Finding couture pieces that last is about knowing how to shop. Price wars in the fast fashion space have lowered production standards and many clothes are neither as well thought out nor as well constructed as they were during Marks & Spencer’s St Michael era, or in the golden age of Topshop under Jane Shepherdson, or early designer collaborations with H&M, when limited editions were produced with minimal cost margin as a loss leader.
But there are still opportunities to be found. Buy in-store, not online, because touching it by hand is the only true way to evaluate the fabric. Look at the weight and quality of the fasteners — flimsy zippers or chipped buttons are a red flag of cut corners.
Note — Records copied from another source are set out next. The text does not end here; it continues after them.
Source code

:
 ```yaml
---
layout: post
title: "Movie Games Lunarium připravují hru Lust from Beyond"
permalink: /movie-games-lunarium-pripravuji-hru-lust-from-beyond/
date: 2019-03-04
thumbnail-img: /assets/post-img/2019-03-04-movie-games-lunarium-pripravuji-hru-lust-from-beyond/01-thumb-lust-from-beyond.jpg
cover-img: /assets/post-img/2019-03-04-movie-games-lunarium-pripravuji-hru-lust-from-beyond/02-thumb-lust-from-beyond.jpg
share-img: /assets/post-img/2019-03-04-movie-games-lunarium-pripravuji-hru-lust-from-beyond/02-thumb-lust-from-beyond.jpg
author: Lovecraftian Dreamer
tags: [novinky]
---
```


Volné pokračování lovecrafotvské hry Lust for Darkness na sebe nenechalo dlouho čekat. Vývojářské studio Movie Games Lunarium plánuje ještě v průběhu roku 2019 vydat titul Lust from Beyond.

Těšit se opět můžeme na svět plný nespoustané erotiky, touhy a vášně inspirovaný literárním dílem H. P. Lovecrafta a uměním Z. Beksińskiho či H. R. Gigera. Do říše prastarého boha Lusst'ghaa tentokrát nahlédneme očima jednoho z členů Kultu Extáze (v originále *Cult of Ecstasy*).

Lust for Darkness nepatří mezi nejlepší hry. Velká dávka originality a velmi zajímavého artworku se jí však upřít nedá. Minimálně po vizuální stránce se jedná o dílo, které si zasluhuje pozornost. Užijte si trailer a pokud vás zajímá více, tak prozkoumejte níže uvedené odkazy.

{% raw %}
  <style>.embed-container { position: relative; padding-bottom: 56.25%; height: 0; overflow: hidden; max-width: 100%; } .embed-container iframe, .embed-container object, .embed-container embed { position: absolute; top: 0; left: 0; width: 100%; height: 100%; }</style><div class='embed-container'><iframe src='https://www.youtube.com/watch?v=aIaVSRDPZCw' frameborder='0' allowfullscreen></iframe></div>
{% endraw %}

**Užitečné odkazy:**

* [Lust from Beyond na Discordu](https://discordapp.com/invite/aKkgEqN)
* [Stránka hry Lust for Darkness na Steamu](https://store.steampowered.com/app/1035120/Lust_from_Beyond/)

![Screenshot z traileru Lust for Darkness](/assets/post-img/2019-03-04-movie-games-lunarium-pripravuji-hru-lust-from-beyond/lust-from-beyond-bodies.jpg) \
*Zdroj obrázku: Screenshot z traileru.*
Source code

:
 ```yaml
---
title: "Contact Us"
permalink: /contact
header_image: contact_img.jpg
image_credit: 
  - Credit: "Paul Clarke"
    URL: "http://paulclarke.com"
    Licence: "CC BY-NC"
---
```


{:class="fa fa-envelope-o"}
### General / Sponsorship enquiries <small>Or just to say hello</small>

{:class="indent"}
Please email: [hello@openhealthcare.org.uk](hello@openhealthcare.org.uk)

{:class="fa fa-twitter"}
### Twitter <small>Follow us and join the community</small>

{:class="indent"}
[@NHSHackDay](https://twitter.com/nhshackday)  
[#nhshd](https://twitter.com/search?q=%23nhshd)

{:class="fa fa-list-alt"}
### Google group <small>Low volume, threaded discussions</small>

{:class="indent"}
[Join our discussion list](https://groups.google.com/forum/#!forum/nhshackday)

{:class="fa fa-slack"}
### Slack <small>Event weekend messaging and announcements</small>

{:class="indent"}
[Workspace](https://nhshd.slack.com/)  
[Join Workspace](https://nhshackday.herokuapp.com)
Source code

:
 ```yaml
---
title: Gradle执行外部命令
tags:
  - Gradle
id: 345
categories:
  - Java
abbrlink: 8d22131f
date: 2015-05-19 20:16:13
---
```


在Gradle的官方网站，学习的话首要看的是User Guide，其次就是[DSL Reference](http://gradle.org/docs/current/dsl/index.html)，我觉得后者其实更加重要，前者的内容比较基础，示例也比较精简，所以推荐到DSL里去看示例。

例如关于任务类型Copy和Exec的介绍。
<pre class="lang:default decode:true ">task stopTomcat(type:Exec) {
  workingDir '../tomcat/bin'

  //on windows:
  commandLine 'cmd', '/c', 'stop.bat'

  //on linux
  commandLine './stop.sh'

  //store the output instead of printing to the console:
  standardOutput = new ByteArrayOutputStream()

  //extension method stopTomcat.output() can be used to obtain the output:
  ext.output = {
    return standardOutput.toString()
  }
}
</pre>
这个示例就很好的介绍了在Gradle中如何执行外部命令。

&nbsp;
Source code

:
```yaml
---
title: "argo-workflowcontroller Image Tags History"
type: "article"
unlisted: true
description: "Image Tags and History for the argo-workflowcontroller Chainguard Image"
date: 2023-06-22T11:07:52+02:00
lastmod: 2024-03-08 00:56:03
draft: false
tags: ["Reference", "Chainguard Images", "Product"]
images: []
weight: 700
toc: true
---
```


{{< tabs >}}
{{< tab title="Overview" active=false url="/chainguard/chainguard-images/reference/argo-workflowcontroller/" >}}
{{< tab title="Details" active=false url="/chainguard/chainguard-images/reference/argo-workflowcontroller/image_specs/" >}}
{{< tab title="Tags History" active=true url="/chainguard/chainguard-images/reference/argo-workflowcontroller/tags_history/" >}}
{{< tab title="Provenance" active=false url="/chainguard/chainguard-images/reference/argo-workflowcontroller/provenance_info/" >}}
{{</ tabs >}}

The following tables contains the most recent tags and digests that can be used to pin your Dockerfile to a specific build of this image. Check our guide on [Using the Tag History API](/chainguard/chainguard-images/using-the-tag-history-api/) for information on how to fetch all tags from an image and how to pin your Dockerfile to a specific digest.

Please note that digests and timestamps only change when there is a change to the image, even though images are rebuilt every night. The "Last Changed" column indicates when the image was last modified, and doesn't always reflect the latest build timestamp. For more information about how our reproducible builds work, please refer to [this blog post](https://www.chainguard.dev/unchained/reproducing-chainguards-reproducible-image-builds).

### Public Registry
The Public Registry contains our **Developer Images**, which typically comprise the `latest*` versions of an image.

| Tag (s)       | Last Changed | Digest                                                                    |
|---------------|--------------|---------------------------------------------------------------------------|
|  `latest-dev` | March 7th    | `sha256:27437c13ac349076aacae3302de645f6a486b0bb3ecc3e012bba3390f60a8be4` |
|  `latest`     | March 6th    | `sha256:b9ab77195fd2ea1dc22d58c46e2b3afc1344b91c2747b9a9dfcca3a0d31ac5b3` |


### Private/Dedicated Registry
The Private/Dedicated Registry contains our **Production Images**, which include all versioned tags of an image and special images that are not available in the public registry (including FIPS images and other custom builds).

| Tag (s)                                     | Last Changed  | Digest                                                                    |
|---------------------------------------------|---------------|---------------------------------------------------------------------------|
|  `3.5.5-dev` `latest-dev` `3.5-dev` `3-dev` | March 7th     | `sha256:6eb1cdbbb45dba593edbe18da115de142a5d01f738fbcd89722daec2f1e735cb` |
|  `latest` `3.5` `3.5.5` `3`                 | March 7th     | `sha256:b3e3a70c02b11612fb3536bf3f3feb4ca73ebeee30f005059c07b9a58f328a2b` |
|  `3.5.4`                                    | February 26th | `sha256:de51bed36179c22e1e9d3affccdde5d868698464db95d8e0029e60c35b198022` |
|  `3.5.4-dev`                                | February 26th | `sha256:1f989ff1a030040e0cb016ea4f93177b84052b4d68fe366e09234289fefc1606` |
A snagged or unfinished seam will sag into a misshapen silhouette after a few wears.
Think about how the garment will age: I never buy clothes with a stripe or print that includes white, because white can’t stay white when washed with other colors. Shopping in a physical store rather than clicking to buy on the screen is also a useful filter for changing impulse buys. If queuing for the locker room seems like too much effort, that’s a strong signal that you don’t like anything that’s good enough to justify the cost or carbon footprint.
And once discovered, treasures must be treated as such, whatever their provenance. Delicate silks and satins should be cold washed and air dried; party shoes take to a good cobbler to replace the tips of your heels.
The investment dressing isn’t just for the wealthy. The crown jewels of your wardrobe aren’t the clothes you spend the most on – they’re the pieces you cherish. The price tag on your new jacket makes no sense from the moment you cut it and put it on for the first time. In other words, don’t be a snob. It’s up to you to decide the true value of the clothes in your wardrobes.